# [Brief]
Your job with the data below is to output exactly the lines from the one holding "instances from a" down to the one holding "Akka HTTP 解组的基础设施实现基于（Scala）类型类方法，这意味着从", both included, and no others.

Start of Records shown

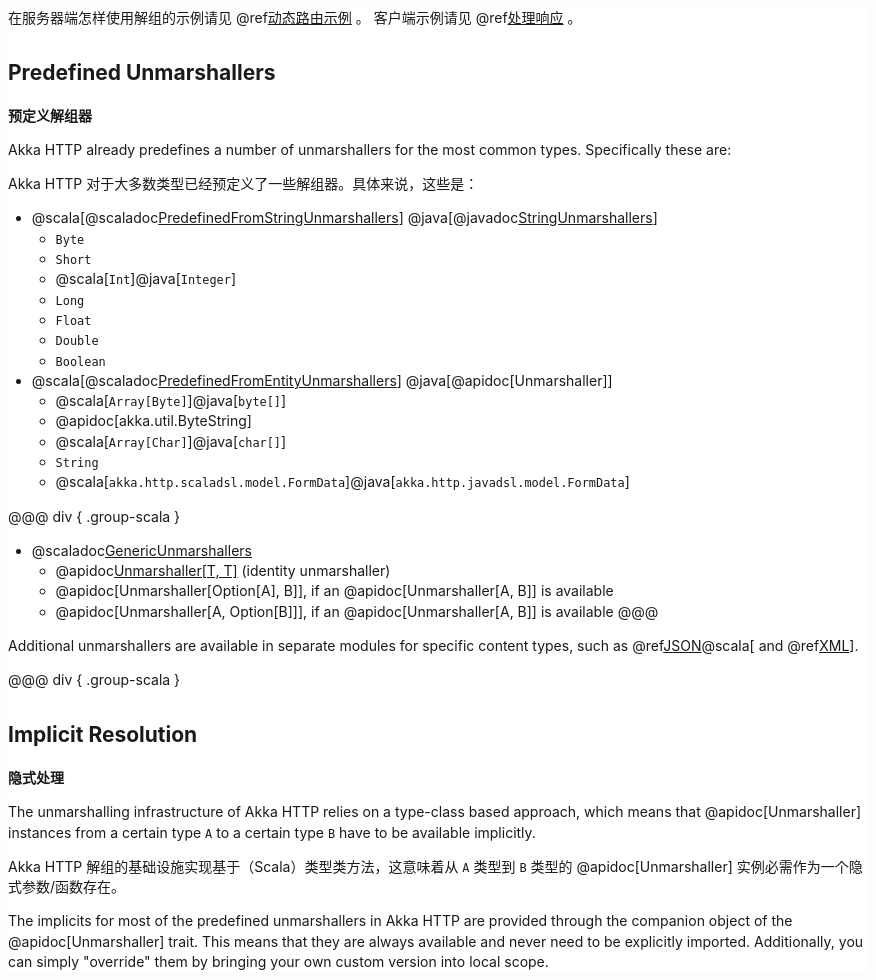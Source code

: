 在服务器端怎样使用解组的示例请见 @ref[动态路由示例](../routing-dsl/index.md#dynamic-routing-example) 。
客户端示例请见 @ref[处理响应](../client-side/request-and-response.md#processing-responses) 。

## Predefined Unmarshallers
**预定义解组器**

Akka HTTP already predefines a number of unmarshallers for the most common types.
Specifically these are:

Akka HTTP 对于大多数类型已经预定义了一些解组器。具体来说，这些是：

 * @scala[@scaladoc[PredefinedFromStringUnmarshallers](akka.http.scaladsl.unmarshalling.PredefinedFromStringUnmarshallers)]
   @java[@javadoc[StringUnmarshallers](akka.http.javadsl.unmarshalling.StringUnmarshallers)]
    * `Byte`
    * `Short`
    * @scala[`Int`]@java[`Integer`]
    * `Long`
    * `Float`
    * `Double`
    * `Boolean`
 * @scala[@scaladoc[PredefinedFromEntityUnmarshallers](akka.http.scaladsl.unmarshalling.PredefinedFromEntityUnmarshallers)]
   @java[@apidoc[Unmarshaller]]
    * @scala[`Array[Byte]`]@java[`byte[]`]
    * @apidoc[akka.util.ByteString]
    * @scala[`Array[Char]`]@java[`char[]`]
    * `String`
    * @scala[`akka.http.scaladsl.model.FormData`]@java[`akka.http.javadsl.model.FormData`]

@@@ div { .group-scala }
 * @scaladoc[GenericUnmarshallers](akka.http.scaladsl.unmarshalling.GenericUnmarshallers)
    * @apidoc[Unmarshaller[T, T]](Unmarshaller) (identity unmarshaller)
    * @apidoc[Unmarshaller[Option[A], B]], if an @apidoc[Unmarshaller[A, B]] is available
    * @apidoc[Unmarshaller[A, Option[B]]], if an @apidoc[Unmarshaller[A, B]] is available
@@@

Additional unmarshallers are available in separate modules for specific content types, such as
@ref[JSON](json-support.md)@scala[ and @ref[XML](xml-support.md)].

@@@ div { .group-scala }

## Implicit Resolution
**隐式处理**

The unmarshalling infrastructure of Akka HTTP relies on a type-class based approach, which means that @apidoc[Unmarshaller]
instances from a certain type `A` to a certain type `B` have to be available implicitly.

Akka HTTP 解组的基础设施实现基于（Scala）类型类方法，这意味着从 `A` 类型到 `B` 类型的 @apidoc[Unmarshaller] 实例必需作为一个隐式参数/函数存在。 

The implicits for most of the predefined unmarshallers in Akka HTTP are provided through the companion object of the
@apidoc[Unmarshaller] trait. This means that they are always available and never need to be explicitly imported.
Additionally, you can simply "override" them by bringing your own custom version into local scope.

End of Records shown
Start of Records shown

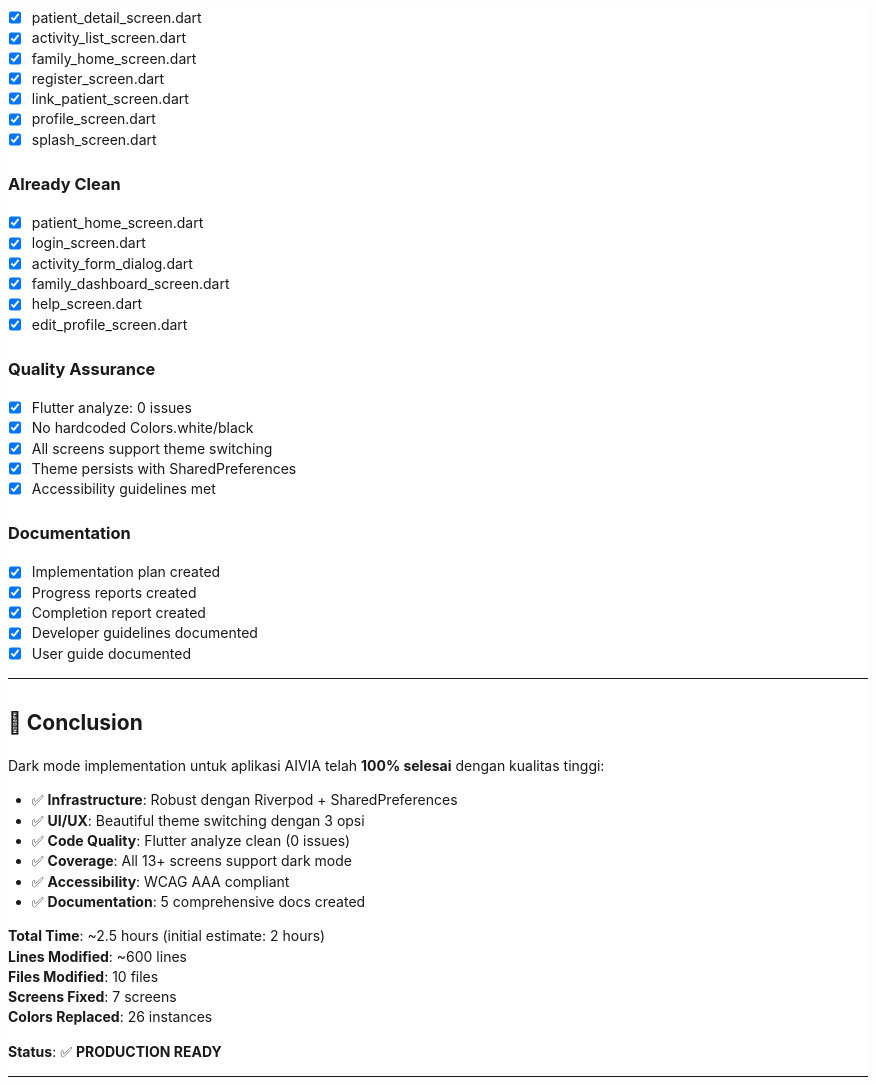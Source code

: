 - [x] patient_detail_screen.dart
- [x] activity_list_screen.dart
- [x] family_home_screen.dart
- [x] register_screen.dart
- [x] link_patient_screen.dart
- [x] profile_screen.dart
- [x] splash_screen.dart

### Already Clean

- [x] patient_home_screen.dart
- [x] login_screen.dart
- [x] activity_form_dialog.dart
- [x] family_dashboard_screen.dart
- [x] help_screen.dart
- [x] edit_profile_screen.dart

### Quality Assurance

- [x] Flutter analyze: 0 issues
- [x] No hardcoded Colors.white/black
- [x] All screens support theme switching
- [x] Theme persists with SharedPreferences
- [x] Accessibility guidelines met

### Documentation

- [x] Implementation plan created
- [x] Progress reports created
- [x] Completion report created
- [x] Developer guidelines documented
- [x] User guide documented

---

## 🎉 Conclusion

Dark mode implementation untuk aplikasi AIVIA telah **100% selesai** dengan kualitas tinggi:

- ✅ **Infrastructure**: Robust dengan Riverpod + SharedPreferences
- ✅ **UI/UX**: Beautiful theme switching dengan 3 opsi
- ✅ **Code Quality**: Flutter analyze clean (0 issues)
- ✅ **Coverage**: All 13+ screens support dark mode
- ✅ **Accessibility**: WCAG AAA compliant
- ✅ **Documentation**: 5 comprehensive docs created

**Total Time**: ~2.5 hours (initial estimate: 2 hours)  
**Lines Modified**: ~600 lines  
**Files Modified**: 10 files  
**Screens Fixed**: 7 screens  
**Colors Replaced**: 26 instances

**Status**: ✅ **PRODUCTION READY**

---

End of Records shown

# [Exercise output]
instances from a certain type `A` to a certain type `B` have to be available implicitly.

Akka HTTP 解组的基础设施实现基于（Scala）类型类方法，这意味着从 `A` 类型到 `B` 类型的 @apidoc[Unmarshaller] 实例必需作为一个隐式参数/函数存在。 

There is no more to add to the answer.